▶ What needs to be done
Your reply should be the entries, output word for word, with each picture omitted.

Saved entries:
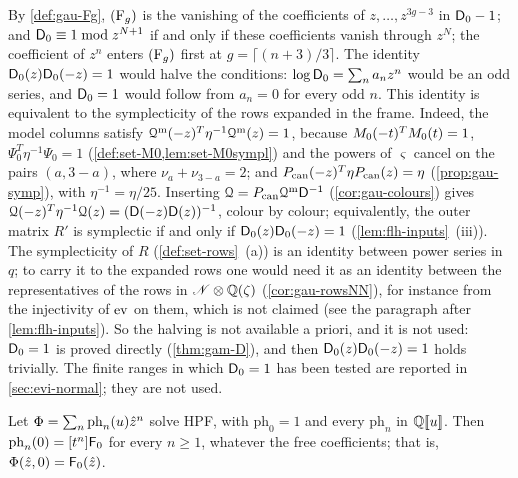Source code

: \begin{rmk}
\label{rmk:con-genus}
By \cref{def:gau-Fg}, $(\mathrm{F}_{g})$ is the vanishing of the coefficients of $z,\dots,z^{3g-3}$ in $\mathsf{D}_0-1$; and $\mathsf{D}_0\equiv 1\bmod z^{N+1}$ if and only if these coefficients vanish through $z^N$; the coefficient of $z^n$ enters $(\mathrm{F}_{g})$ first at $g=\lceil(n+3)/3\rceil$. The identity $\mathsf{D}_0(z)\mathsf{D}_0(-z)=1$ would halve the conditions: $\log\mathsf{D}_0=\sum_na_nz^n$ would be an odd series, and $\mathsf{D}_0=1$ would follow from $a_n=0$ for every odd $n$. This identity is equivalent to the symplecticity of the rows expanded in the frame. Indeed, the model columns satisfy $\mathcal{Q}^{\mathrm m}(-z)^T\eta^{-1}\mathcal{Q}^{\mathrm m}(z)=1$, because $M_{0}(-t)^TM_{0}(t)=1$, $\Psi_0^T\eta^{-1}\Psi_0=1$ (\cref{def:set-M0,lem:set-M0sympl}) and the powers of $\varsigma$ cancel on the pairs $(a,3-a)$, where $\nu_a+\nu_{3-a}=2$; and $P_{\mathrm{can}}(-z)^T\eta P_{\mathrm{can}}(z)=\eta$ (\cref{prop:gau-symp}), with $\eta^{-1}=\eta/25$. Inserting $\mathcal{Q}=P_{\mathrm{can}}\mathcal{Q}^{\mathrm m}\mathsf{D}^{-1}$ (\cref{cor:gau-colours}) gives $\mathcal{Q}(-z)^T\eta^{-1}\mathcal{Q}(z)=(\mathsf{D}(-z)\mathsf{D}(z))^{-1}$, colour by colour; equivalently, the outer matrix $R'$ is symplectic if and only if $\mathsf{D}_0(z)\mathsf{D}_0(-z)=1$ (\cref{lem:flh-inputs}~(iii)). The symplecticity of $R$ (\cref{def:set-rows}~(a)) is an identity between power series in $q$; to carry it to the expanded rows one would need it as an identity between the representatives of the rows in $\mathscr{N}\otimes\mathbb{Q}(\zeta)$ (\cref{cor:gau-rowsNN}), for instance from the injectivity of $\operatorname{ev}$ on them, which is not claimed (see the paragraph after \cref{lem:flh-inputs}). So the halving is not available a priori, and it is not used: $\mathsf{D}_0=1$ is proved directly (\cref{thm:gam-D}), and then $\mathsf{D}_0(z)\mathsf{D}_0(-z)=1$ holds trivially. The finite ranges in which $\mathsf{D}_0=1$ has been tested are reported in \cref{sec:evi-normal}; they are not used.
\end{rmk}

\begin{lem}
\label{lem:con-u0}
Let $\Phi=\sum_n\mathrm{ph}_n(u)\hat{z}^n$ solve HPF, with $\mathrm{ph}_0=1$ and every $\mathrm{ph}_n$ in $\mathbb{Q}[\![ u ]\!]$. Then $\mathrm{ph}_n(0)=[t^n]\mathsf{F}_0$ for every $n\geq 1$, whatever the free coefficients; that is, $\Phi(\hat{z},0)=\mathsf{F}_0(\hat{z})$.
\end{lem}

▶ Solution to the problem
Source code

: \begin{rmk}
\label{rmk:con-genus}
By \cref{def:gau-Fg}, $(\mathrm{F}_{g})$ is the vanishing of the coefficients of $z,\dots,z^{3g-3}$ in $\mathsf{D}_0-1$; and $\mathsf{D}_0\equiv 1\bmod z^{N+1}$ if and only if these coefficients vanish through $z^N$; the coefficient of $z^n$ enters $(\mathrm{F}_{g})$ first at $g=\lceil(n+3)/3\rceil$. The identity $\mathsf{D}_0(z)\mathsf{D}_0(-z)=1$ would halve the conditions: $\log\mathsf{D}_0=\sum_na_nz^n$ would be an odd series, and $\mathsf{D}_0=1$ would follow from $a_n=0$ for every odd $n$. This identity is equivalent to the symplecticity of the rows expanded in the frame. Indeed, the model columns satisfy $\mathcal{Q}^{\mathrm m}(-z)^T\eta^{-1}\mathcal{Q}^{\mathrm m}(z)=1$, because $M_{0}(-t)^TM_{0}(t)=1$, $\Psi_0^T\eta^{-1}\Psi_0=1$ (\cref{def:set-M0,lem:set-M0sympl}) and the powers of $\varsigma$ cancel on the pairs $(a,3-a)$, where $\nu_a+\nu_{3-a}=2$; and $P_{\mathrm{can}}(-z)^T\eta P_{\mathrm{can}}(z)=\eta$ (\cref{prop:gau-symp}), with $\eta^{-1}=\eta/25$. Inserting $\mathcal{Q}=P_{\mathrm{can}}\mathcal{Q}^{\mathrm m}\mathsf{D}^{-1}$ (\cref{cor:gau-colours}) gives $\mathcal{Q}(-z)^T\eta^{-1}\mathcal{Q}(z)=(\mathsf{D}(-z)\mathsf{D}(z))^{-1}$, colour by colour; equivalently, the outer matrix $R'$ is symplectic if and only if $\mathsf{D}_0(z)\mathsf{D}_0(-z)=1$ (\cref{lem:flh-inputs}~(iii)). The symplecticity of $R$ (\cref{def:set-rows}~(a)) is an identity between power series in $q$; to carry it to the expanded rows one would need it as an identity between the representatives of the rows in $\mathscr{N}\otimes\mathbb{Q}(\zeta)$ (\cref{cor:gau-rowsNN}), for instance from the injectivity of $\operatorname{ev}$ on them, which is not claimed (see the paragraph after \cref{lem:flh-inputs}). So the halving is not available a priori, and it is not used: $\mathsf{D}_0=1$ is proved directly (\cref{thm:gam-D}), and then $\mathsf{D}_0(z)\mathsf{D}_0(-z)=1$ holds trivially. The finite ranges in which $\mathsf{D}_0=1$ has been tested are reported in \cref{sec:evi-normal}; they are not used.
\end{rmk}

\begin{lem}
\label{lem:con-u0}
Let $\Phi=\sum_n\mathrm{ph}_n(u)\hat{z}^n$ solve HPF, with $\mathrm{ph}_0=1$ and every $\mathrm{ph}_n$ in $\mathbb{Q}[\![ u ]\!]$. Then $\mathrm{ph}_n(0)=[t^n]\mathsf{F}_0$ for every $n\geq 1$, whatever the free coefficients; that is, $\Phi(\hat{z},0)=\mathsf{F}_0(\hat{z})$.
\end{lem}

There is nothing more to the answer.